**SUPPLIED DATA**
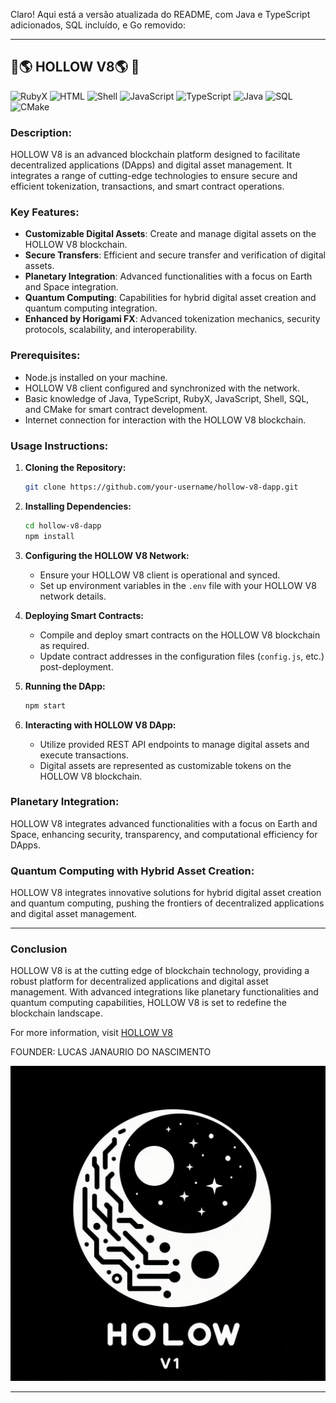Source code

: Claro! Aqui está a versão atualizada do README, com Java e TypeScript adicionados, SQL incluído, e Go removido:

---

## 🔱🌎 HOLLOW V8🌎 🔱

![RubyX](https://img.shields.io/badge/rubyX-%23CC342D.svg?style=for-the-badge&logo=rubyX&logoColor=white)
![HTML](https://img.shields.io/badge/html5-%23E34F26.svg?style=for-the-badge&logo=html5&logoColor=white)
![Shell](https://img.shields.io/badge/shell_script-%23121011.svg?style=for-the-badge&logo=gnu-bash&logoColor=white)
![JavaScript](https://img.shields.io/badge/javascript-%23F7DF1E.svg?style=for-the-badge&logo=javascript&logoColor=black)
![TypeScript](https://img.shields.io/badge/typescript-%232B2D37.svg?style=for-the-badge&logo=typescript&logoColor=white)
![Java](https://img.shields.io/badge/java-%23F7DF1E.svg?style=for-the-badge&logo=java&logoColor=white)
![SQL](https://img.shields.io/badge/sql-%234F5B93.svg?style=for-the-badge&logo=sqlite&logoColor=white)
![CMake](https://img.shields.io/badge/cmake-%23000000.svg?style=for-the-badge&logo=cmake&logoColor=white)

### Description:
HOLLOW V8 is an advanced blockchain platform designed to facilitate decentralized applications (DApps) and digital asset management. It integrates a range of cutting-edge technologies to ensure secure and efficient tokenization, transactions, and smart contract operations.

### Key Features:
- **Customizable Digital Assets**: Create and manage digital assets on the HOLLOW V8 blockchain.
- **Secure Transfers**: Efficient and secure transfer and verification of digital assets.
- **Planetary Integration**: Advanced functionalities with a focus on Earth and Space integration.
- **Quantum Computing**: Capabilities for hybrid digital asset creation and quantum computing integration.
- **Enhanced by Horigami FX**: Advanced tokenization mechanics, security protocols, scalability, and interoperability.

### Prerequisites:
- Node.js installed on your machine.
- HOLLOW V8 client configured and synchronized with the network.
- Basic knowledge of Java, TypeScript, RubyX, JavaScript, Shell, SQL, and CMake for smart contract development.
- Internet connection for interaction with the HOLLOW V8 blockchain.

### Usage Instructions:

1. **Cloning the Repository:**
   ```sh
   git clone https://github.com/your-username/hollow-v8-dapp.git
   ```

2. **Installing Dependencies:**
   ```sh
   cd hollow-v8-dapp
   npm install
   ```

3. **Configuring the HOLLOW V8 Network:**
   - Ensure your HOLLOW V8 client is operational and synced.
   - Set up environment variables in the `.env` file with your HOLLOW V8 network details.

4. **Deploying Smart Contracts:**
   - Compile and deploy smart contracts on the HOLLOW V8 blockchain as required.
   - Update contract addresses in the configuration files (`config.js`, etc.) post-deployment.

5. **Running the DApp:**
   ```sh
   npm start
   ```

6. **Interacting with HOLLOW V8 DApp:**
   - Utilize provided REST API endpoints to manage digital assets and execute transactions.
   - Digital assets are represented as customizable tokens on the HOLLOW V8 blockchain.

### Planetary Integration:
HOLLOW V8 integrates advanced functionalities with a focus on Earth and Space, enhancing security, transparency, and computational efficiency for DApps.

### Quantum Computing with Hybrid Asset Creation:
HOLLOW V8 integrates innovative solutions for hybrid digital asset creation and quantum computing, pushing the frontiers of decentralized applications and digital asset management.

---

### Conclusion

HOLLOW V8 is at the cutting edge of blockchain technology, providing a robust platform for decentralized applications and digital asset management. With advanced integrations like planetary functionalities and quantum computing capabilities, HOLLOW V8 is set to redefine the blockchain landscape.

For more information, visit [HOLLOW V8](https://nscio.vercel.app/)

<p>FOUNDER: LUCAS JANAURIO DO NASCIMENTO</p>

<img src="A.jpeg" alt="Hollow Ether Logo">

---
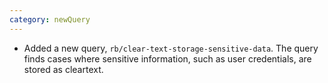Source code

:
 ```yaml
---
category: newQuery
---
```

* Added a new query, `rb/clear-text-storage-sensitive-data`. The query finds cases where sensitive information, such as user credentials, are stored as cleartext.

**INSTRUCTIONS FOR THE TASK**
Look through the material above and pick out each line holding the word "JavaScript".

**RESPONSE**
![JavaScript](https://img.shields.io/badge/javascript-%23F7DF1E.svg?style=for-the-badge&logo=javascript&logoColor=black)
- Basic knowledge of Java, TypeScript, RubyX, JavaScript, Shell, SQL, and CMake for smart contract development.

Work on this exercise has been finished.